> Directions
From the records below, please repeat exactly the line that has "### **Test 2: First-Time User**", the line that has "4. ✅ Check Supabase", and every line between them, and nothing else.

> Given records
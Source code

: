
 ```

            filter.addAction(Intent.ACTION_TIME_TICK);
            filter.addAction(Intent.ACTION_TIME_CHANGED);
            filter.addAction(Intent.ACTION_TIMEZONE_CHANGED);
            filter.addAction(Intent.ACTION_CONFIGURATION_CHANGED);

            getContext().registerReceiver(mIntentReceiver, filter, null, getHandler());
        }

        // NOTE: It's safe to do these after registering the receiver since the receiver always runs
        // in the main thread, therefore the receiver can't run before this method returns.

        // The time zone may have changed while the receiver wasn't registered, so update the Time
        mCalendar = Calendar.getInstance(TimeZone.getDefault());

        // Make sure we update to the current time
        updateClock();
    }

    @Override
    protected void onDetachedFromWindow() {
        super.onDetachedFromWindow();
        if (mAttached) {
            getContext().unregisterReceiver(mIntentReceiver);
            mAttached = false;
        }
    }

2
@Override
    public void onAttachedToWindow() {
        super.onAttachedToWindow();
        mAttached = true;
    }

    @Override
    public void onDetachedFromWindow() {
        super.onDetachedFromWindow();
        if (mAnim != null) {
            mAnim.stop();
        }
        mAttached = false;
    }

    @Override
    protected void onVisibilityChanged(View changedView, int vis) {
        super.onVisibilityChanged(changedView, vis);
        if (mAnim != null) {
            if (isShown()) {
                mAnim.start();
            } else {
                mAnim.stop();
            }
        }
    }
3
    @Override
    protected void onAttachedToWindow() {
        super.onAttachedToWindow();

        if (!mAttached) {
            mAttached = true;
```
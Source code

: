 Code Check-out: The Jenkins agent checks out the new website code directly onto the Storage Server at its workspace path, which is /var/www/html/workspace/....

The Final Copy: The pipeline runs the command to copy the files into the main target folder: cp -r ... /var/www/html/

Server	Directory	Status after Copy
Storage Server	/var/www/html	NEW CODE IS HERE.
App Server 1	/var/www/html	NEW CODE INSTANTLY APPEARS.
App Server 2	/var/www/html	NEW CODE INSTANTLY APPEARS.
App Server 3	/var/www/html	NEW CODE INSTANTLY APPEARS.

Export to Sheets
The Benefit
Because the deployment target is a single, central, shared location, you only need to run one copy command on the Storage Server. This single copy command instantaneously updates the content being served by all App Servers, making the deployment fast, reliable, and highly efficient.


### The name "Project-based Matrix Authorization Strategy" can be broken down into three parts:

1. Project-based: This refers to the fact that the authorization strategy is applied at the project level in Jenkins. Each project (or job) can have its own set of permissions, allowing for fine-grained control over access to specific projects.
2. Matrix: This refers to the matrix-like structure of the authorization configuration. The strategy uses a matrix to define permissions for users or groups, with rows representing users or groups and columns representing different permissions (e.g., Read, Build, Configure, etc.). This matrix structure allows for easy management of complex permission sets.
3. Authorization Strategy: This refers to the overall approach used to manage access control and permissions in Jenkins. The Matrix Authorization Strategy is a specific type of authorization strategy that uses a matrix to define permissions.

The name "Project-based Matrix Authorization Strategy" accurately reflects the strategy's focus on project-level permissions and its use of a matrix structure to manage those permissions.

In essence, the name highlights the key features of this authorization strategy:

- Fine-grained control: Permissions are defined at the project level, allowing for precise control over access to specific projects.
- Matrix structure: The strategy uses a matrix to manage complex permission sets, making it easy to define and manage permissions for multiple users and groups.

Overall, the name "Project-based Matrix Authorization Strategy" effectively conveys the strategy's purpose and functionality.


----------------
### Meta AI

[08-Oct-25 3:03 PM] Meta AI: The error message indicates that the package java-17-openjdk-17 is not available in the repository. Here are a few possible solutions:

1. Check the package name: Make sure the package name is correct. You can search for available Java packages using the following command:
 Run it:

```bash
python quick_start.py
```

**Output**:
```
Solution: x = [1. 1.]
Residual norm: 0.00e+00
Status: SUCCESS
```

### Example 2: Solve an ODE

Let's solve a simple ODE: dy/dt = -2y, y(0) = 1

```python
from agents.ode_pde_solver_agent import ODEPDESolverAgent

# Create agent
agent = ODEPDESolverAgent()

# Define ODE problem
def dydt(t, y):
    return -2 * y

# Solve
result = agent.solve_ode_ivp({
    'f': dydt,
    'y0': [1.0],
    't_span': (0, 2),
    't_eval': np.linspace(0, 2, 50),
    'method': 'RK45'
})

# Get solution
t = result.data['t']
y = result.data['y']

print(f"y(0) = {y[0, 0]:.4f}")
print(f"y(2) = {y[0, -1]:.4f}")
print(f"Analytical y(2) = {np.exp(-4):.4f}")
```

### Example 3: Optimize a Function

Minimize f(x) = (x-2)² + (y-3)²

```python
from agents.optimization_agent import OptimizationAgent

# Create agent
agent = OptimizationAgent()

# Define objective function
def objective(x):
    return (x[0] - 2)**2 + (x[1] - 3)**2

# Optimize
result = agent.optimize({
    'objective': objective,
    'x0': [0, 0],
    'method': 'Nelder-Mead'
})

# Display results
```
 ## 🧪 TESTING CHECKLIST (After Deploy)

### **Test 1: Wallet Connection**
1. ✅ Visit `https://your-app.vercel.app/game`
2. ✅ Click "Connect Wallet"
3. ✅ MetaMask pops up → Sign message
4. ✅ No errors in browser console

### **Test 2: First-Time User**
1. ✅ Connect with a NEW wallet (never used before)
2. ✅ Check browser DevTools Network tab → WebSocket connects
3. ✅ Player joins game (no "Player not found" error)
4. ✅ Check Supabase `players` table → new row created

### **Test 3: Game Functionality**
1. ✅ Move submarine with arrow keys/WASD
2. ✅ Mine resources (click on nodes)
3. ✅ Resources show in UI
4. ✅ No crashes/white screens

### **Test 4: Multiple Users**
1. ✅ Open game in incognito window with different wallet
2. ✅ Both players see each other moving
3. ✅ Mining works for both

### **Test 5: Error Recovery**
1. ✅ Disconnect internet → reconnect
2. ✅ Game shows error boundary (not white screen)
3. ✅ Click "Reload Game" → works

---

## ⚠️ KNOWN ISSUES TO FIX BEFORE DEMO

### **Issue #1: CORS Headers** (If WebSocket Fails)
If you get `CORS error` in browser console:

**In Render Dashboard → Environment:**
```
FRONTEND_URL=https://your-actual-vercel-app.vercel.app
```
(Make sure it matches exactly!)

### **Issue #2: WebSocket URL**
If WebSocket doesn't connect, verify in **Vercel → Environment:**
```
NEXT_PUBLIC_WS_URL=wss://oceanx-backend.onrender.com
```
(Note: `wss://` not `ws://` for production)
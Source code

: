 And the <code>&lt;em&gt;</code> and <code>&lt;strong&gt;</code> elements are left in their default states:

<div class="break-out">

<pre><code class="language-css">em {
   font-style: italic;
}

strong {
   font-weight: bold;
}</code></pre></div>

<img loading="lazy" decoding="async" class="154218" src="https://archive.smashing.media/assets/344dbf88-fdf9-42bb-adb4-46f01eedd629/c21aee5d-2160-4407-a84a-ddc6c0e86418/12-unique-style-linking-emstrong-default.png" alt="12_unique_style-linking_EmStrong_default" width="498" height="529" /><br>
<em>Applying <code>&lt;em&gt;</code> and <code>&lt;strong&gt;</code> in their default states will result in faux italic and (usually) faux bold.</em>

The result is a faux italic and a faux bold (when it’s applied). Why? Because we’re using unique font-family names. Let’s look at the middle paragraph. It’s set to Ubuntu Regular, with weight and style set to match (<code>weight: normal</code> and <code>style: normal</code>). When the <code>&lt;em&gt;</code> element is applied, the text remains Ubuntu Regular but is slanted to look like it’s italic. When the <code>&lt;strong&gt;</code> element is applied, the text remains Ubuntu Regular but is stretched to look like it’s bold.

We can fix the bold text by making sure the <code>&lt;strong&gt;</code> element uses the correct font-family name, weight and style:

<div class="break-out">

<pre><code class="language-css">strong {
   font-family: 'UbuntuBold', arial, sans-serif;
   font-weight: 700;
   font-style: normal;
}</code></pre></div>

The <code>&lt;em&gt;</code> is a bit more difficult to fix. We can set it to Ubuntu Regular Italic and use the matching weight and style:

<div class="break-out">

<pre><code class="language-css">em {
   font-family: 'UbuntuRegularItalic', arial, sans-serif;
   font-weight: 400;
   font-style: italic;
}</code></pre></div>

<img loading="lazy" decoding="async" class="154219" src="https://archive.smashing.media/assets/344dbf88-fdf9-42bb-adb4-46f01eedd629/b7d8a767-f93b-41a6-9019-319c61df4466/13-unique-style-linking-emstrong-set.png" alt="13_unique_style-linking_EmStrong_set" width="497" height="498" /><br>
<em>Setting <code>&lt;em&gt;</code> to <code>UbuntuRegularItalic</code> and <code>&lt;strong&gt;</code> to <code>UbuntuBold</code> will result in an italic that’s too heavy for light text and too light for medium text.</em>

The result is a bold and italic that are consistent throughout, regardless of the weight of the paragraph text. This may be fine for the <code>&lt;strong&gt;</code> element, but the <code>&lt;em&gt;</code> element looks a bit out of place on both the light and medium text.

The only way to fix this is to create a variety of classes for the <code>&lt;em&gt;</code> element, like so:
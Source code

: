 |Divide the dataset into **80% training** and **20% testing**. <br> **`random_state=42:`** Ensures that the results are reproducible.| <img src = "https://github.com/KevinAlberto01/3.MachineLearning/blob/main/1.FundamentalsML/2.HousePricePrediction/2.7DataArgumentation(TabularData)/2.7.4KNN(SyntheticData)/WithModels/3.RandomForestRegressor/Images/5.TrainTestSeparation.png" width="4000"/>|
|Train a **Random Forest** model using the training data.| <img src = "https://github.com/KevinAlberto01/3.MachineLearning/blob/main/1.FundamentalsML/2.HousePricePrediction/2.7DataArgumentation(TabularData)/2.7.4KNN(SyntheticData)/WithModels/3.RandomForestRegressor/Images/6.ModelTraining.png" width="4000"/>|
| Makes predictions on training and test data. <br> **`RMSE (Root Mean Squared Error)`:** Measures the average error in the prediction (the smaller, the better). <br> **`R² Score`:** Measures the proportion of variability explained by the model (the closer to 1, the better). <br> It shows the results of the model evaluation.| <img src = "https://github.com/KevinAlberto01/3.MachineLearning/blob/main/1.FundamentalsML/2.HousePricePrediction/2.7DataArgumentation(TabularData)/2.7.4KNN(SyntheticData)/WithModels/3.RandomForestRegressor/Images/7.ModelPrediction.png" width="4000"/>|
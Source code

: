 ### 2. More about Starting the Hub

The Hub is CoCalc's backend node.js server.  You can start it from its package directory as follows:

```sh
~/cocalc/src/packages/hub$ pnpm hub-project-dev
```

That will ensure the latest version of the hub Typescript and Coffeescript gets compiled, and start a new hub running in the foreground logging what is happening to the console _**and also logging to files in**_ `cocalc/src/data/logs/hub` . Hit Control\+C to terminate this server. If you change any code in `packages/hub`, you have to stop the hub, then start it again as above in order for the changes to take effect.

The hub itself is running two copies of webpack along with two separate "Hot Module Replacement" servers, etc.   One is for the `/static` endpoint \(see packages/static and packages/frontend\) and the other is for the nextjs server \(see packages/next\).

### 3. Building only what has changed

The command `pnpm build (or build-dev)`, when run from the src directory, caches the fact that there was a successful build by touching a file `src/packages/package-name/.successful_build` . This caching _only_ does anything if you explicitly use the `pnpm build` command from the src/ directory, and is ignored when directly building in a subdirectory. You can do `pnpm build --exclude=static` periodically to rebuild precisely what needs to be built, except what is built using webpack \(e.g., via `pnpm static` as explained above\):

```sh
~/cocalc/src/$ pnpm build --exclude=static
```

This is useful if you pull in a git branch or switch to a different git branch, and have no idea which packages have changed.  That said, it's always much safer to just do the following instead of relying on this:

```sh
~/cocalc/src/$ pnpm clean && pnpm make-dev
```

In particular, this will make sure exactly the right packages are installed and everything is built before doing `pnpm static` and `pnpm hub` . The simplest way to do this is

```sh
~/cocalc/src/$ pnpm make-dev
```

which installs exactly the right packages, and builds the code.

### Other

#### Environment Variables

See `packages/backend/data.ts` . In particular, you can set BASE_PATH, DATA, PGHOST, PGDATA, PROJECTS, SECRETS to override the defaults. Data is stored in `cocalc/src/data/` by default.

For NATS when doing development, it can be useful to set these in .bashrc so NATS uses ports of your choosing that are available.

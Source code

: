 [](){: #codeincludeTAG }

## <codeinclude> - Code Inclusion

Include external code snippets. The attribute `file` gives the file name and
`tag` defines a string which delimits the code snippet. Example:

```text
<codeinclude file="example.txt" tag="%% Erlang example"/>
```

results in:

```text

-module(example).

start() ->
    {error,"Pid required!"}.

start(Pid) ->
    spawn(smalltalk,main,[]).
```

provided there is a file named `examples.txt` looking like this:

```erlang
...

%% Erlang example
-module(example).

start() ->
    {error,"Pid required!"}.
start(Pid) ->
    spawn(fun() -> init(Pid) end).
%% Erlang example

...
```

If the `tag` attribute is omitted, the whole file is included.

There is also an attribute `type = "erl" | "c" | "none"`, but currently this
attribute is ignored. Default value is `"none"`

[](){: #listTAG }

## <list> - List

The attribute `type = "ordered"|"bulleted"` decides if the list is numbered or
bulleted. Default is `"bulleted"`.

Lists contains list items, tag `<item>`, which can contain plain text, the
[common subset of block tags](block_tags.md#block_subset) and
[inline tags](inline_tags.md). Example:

> Answer box
### **Test 2: First-Time User**
1. ✅ Connect with a NEW wallet (never used before)
2. ✅ Check browser DevTools Network tab → WebSocket connects
3. ✅ Player joins game (no "Player not found" error)
4. ✅ Check Supabase `players` table → new row created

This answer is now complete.